This talk took place sometime in the early 2000s.

Suhotra Swami:
                                                                                           
I had a long and intimate talk with Sridhar Maharaja yesterday. He is one of my Godbrothers with whom I can reveal my mind in confidence. He jokingly says it is because our initials are the same, "SS." In many ways he and I have the same mind about a lot of things. For example, he resigned from the GBC a few years ago, just as I resigned this year. His "excuse" for resigning is that he has a liver condition that endangers his health.  

And that is true. Twice he went into a coma from this condition. But now he is doing better, has lots of energy, travels around the world, preaches, and his major project is to raise funds to build the Temple of the Vedic Planetarium in Sridhama Mayapur. It is to this project that he has dedicated the rest of his life.  

But his liver sickness is not the deepest reason for his resignation from the GBC. He told me he used to be "a company man." That is an expression that refers to a man who totally identifies with the company he works for, who is unquestioningly loyal to the management. But after 10 years or so on the GBC, after seeing how the Governing Body Commission of ISKCON works from the inside, he began to have questions. He sees that too much institutionalization stifles the spontaneous enthusiasm that Srila Prabhupada liked to see in his disciples. But at the same time Maharaja remains an ISKCON man. He quit the GBC feeling that his participation on that Body was not very fruitful, but he continues to work for ISKCON as Prabhupada taught him. He does not point a finger of blame at anyone.  

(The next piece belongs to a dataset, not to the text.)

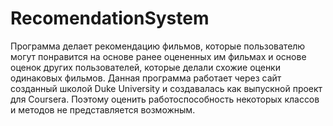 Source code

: # RecomendationSystem
Программа делает рекомендацию фильмов, которые пользователю могут понравится на основе ранее оцененных им фильмах и основе оценок других пользователей, которые делали схожие оценки одинаковых фильмов. Данная программа работает через сайт созданный школой Duke University и создавалась как выпускной проект для Coursera. Поэтому оценить работоспособность некоторых классов и методов не представляется возможным.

After all, the GBC is made up of devotees who are also trying to serve Srila Prabhupada and Krishna. Their service in the difficult and controversial area of management of the Society is sure to be problematic. Yes, they do make mistakes. I recall so clearly the meeting at which they made Harikesha Prabhu the GBC chairman for 3 years straight. The Body was completely convinced that this would help solve many of ISKCON's long-standing problems. But Prabhupada had clearly established that a GBC chairman may only hold office for one year. Within half a year, Harikesh Prabhu not only left his post as GBC chairman, but left his position as ISKCON guru, BBT Trustee, and sannyasi. Indeed, he left the Society itself. Since then he has been an advocate of New Age-ism. His dropping out of ISKCON left a good portion of the Society in chaos. At the time the GBC voted him into 3-year chairmanship, I abstained from casting a vote because I sensed a big mistake was being made. And I was right.         
                           
But who doesn't make mistakes? Even Srila Prabhupada once said, "You can finds faults in me too" (that is to say, if you are the type of person who looks for faults in others to explain away your own faults.) But that isn't healthy psychology; it is a process of the mind that is called projection, in which one projects deficiencies inside himself upon others. "I can't get along with this devotee because he gets too angry," one may argue; but all that means is that you have anger inside yourself to begin with, and your anger is rubbing against his, causing friction. As Srila Bhaktisiddhanta Sarasvati said, "Because my vision is so honeycombed with faults, wherever I look I see only faults." We must all find a way go on trying to serve Guru and Krishna despite the faulty nature of our collective conditioned existence. And we must avoid the offense of criticizing Vaishnavas.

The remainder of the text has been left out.